2 500 personnes ont manifesté ce dimanche après-midi place de la République à Paris, à l'appel de SOS homophobie et de l'Inter LGBT, qui rassemble une trentaine d'associations, pour soutenir les victimes d'agressions homophobes et transphobes.

Mobilisation Place de la République contre les agressions homophobes
Mobilisation Place de la République contre les agressions homophobes © Geoffrey Bonnefoy

Le message est clair : "stop aux agressions homophobes et transphobes". Elles sont de plus en plus nombreuses. Selon les chiffres de SOS homophobie, en un an, les agressions physiques signalées à l'association ont augmenté de 15% (+30% même, sur les hommes homosexuels).

Quelques exemples récents : quatre personnes ont été interpellées vendredi après une agression homophobe boulevard Sébastopol dans le Ier arrondissement de Paris. Lundi c'est un chauffeur VTC qui s'en prenait verbalement et physiquement à deux hommes qui s'embrassaient dans sa voiture et le week-end dernier c'est Sofiane, un jeune étudiant de 21 ans qui était agressé violemment en descendant d'un bus de nuit dans le XVe arrondissement.

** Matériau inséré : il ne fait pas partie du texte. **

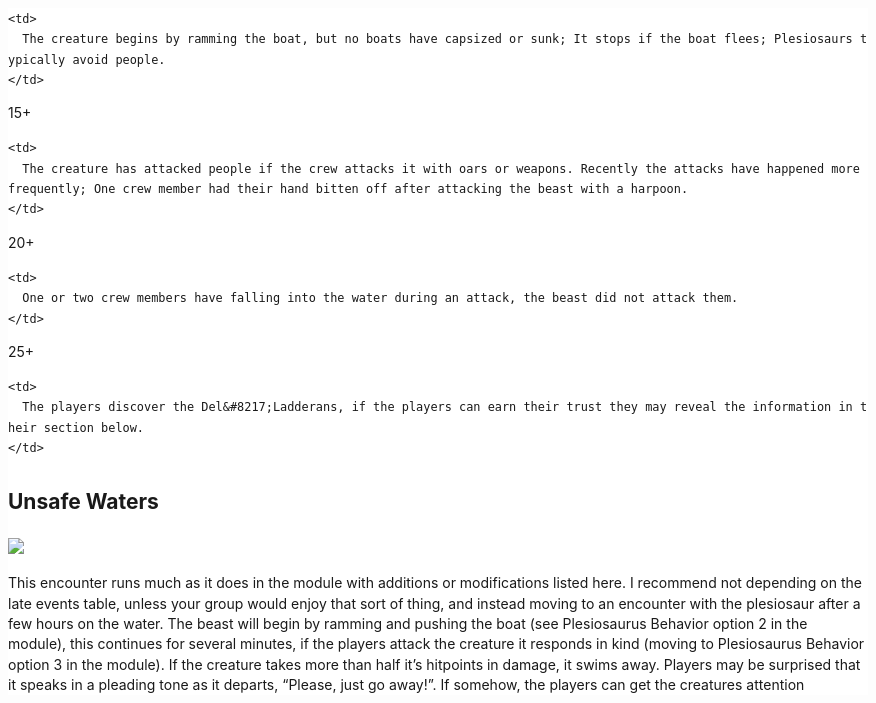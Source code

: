     <td>
      The creature begins by ramming the boat, but no boats have capsized or sunk; It stops if the boat flees; Plesiosaurs typically avoid people.
    </td>
  </tr>
  
  <tr>
    <td class="has-text-align-center" data-align="center">
      15+
    </td>
    
    <td>
      The creature has attacked people if the crew attacks it with oars or weapons. Recently the attacks have happened more frequently; One crew member had their hand bitten off after attacking the beast with a harpoon.
    </td>
  </tr>
  
  <tr>
    <td class="has-text-align-center" data-align="center">
      20+
    </td>
    
    <td>
      One or two crew members have falling into the water during an attack, the beast did not attack them.
    </td>
  </tr>
  
  <tr>
    <td class="has-text-align-center" data-align="center">
      25+
    </td>
    
    <td>
      The players discover the Del&#8217;Ladderans, if the players can earn their trust they may reveal the information in their section below.
    </td>
  </tr>
</table></figure> 

## Unsafe Waters<figure class="wp-block-image size-large">

![][1] </figure> 

This encounter runs much as it does in the module with additions or modifications listed here. I recommend not depending on the late events table, unless your group would enjoy that sort of thing, and instead moving to an encounter with the plesiosaur after a few hours on the water. The beast will begin by ramming and pushing the boat (see Plesiosaurus Behavior option 2 in the module), this continues for several minutes, if the players attack the creature it responds in kind (moving to Plesiosaurus Behavior option 3 in the module). If the creature takes more than half it&#8217;s hitpoints in damage, it swims away. Players may be surprised that it speaks in a pleading tone as it departs, &#8220;Please, just go away!&#8221;. If somehow, the players can get the creatures attention


 [1]: https://media.dndbeyond.com/compendium-images/idrotf/7Av7Gi2DxDtdzZPt/01-006.monster.png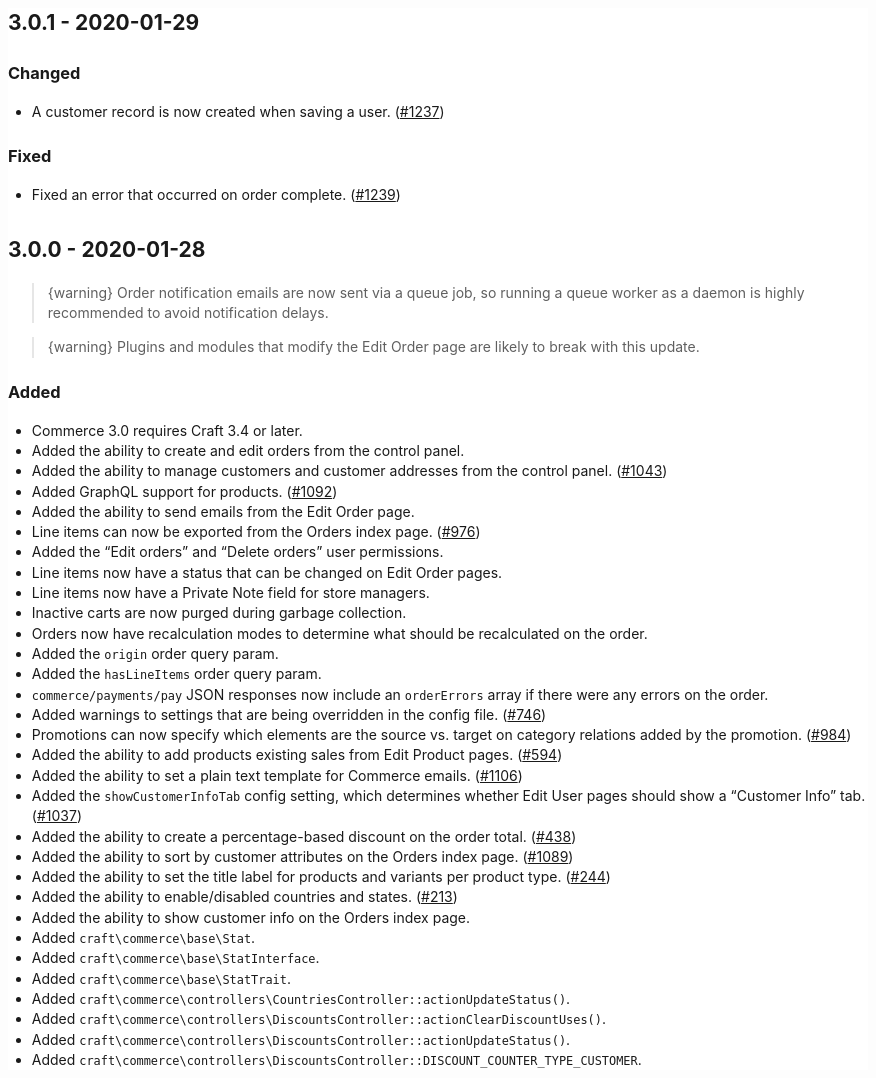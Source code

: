 ## 3.0.1 - 2020-01-29

### Changed
- A customer record is now created when saving a user. ([#1237](https://github.com/craftcms/commerce/issues/1237))

### Fixed
- Fixed an error that occurred on order complete. ([#1239](https://github.com/craftcms/commerce/issues/1239))

## 3.0.0 - 2020-01-28

> {warning} Order notification emails are now sent via a queue job, so running a queue worker as a daemon is highly recommended to avoid notification delays.

> {warning} Plugins and modules that modify the Edit Order page are likely to break with this update.

### Added
- Commerce 3.0 requires Craft 3.4 or later.
- Added the ability to create and edit orders from the control panel.
- Added the ability to manage customers and customer addresses from the control panel. ([#1043](https://github.com/craftcms/commerce/issues/1043))
- Added GraphQL support for products. ([#1092](https://github.com/craftcms/commerce/issues/1092))
- Added the ability to send emails from the Edit Order page.
- Line items can now be exported from the Orders index page. ([#976](https://github.com/craftcms/commerce/issues/976))
- Added the “Edit orders” and “Delete orders” user permissions.
- Line items now have a status that can be changed on Edit Order pages.
- Line items now have a Private Note field for store managers.
- Inactive carts are now purged during garbage collection.
- Orders now have recalculation modes to determine what should be recalculated on the order.
- Added the `origin` order query param.
- Added the `hasLineItems` order query param.
- `commerce/payments/pay` JSON responses now include an `orderErrors` array if there were any errors on the order.
- Added warnings to settings that are being overridden in the config file. ([#746](https://github.com/craftcms/commerce/issues/746))
- Promotions can now specify which elements are the source vs. target on category relations added by the promotion. ([#984](https://github.com/craftcms/commerce/issues/984))
- Added the ability to add products existing sales from Edit Product pages. ([#594](https://github.com/craftcms/commerce/issues/594))
- Added the ability to set a plain text template for Commerce emails. ([#1106](https://github.com/craftcms/commerce/issues/1106))
- Added the `showCustomerInfoTab` config setting, which determines whether Edit User pages should show a “Customer Info” tab. ([#1037](https://github.com/craftcms/commerce/issues/1037))
- Added the ability to create a percentage-based discount on the order total. ([#438](https://github.com/craftcms/commerce/issues/438))
- Added the ability to sort by customer attributes on the Orders index page. ([#1089](https://github.com/craftcms/commerce/issues/1089))
- Added the ability to set the title label for products and variants per product type. ([#244](https://github.com/craftcms/commerce/issues/244))
- Added the ability to enable/disabled countries and states. ([#213](https://github.com/craftcms/commerce/issues/213))
- Added the ability to show customer info on the Orders index page.
- Added `craft\commerce\base\Stat`.
- Added `craft\commerce\base\StatInterface`.
- Added `craft\commerce\base\StatTrait`.
- Added `craft\commerce\controllers\CountriesController::actionUpdateStatus()`.
- Added `craft\commerce\controllers\DiscountsController::actionClearDiscountUses()`.
- Added `craft\commerce\controllers\DiscountsController::actionUpdateStatus()`.
- Added `craft\commerce\controllers\DiscountsController::DISCOUNT_COUNTER_TYPE_CUSTOMER`.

Toujours cette semaine, Guillaume Mélanie, président de l'association Urgence homophobie postait sur twitter des photos de son visage tuméfié. 

Agression encore et toujours, comme celle qu'a subi John, que Sébastien Sabiron a rencontré à la manifestation. 

Aujourd'hui les associations réclament des actions concrètes  

Pour Joël Deumier, président de SOS homophobie, le gouvernement doit mettre en place une campagne nationale de sensibilisation, des affiches, des films publicitaires "pour faire de la pédagogie auprès des Français et leur montrer les effets concrets de l'homophobie c'est-à-dire les insultes, les menaces, les agressions physiques. la discrimination au travail, dans le milieu scolaire, dans les lieux publics."

SOS homophobie veut que policiers , professeurs et médecins soient mieux formés : "la rédaction d'une circulaire conjointe entre le ministère de l'Intérieur, le ministère de la Justice. Les policiers et les gendarmes doivent être mieux formés. On a encore des cas de refus de plainte, des cas de minimisation par le policier d'une agression homophobe par exemple ou de faits d'insultes homophobe. Il faut également mieux former les professeurs pour qu'ils puissent mieux identifier les cas homophobie dans les classes. Environs 40% des homosexuels cachent qu'ils sont homo à leur médecin traitant, il faut mieux former les médecins à l'homophobie."

Marlène Schiappa a rappelé ce dimanche l’importance de se "mobiliser" avec les associations. "On veut les écouter et travailler ensemble sur la feuille de route de lutte contre les discriminations, pour justement répondre à leur demandes qui sont très légitimes." a expliqué lasecrétaire d'Etat chargée de l'égalité entre les hommes et les femmes.

La maire de Paris Anne Hidalgo a appelé mercredi à "un sursaut collectif" et invité les services de la Préfecture de police, du procureur de Paris, de la Délégation interministérielle à la lutte contre le racisme, l'antisémitisme et la haine anti-LGBT (Dilcrah) ainsi que les associations à une réunion sur le sujet.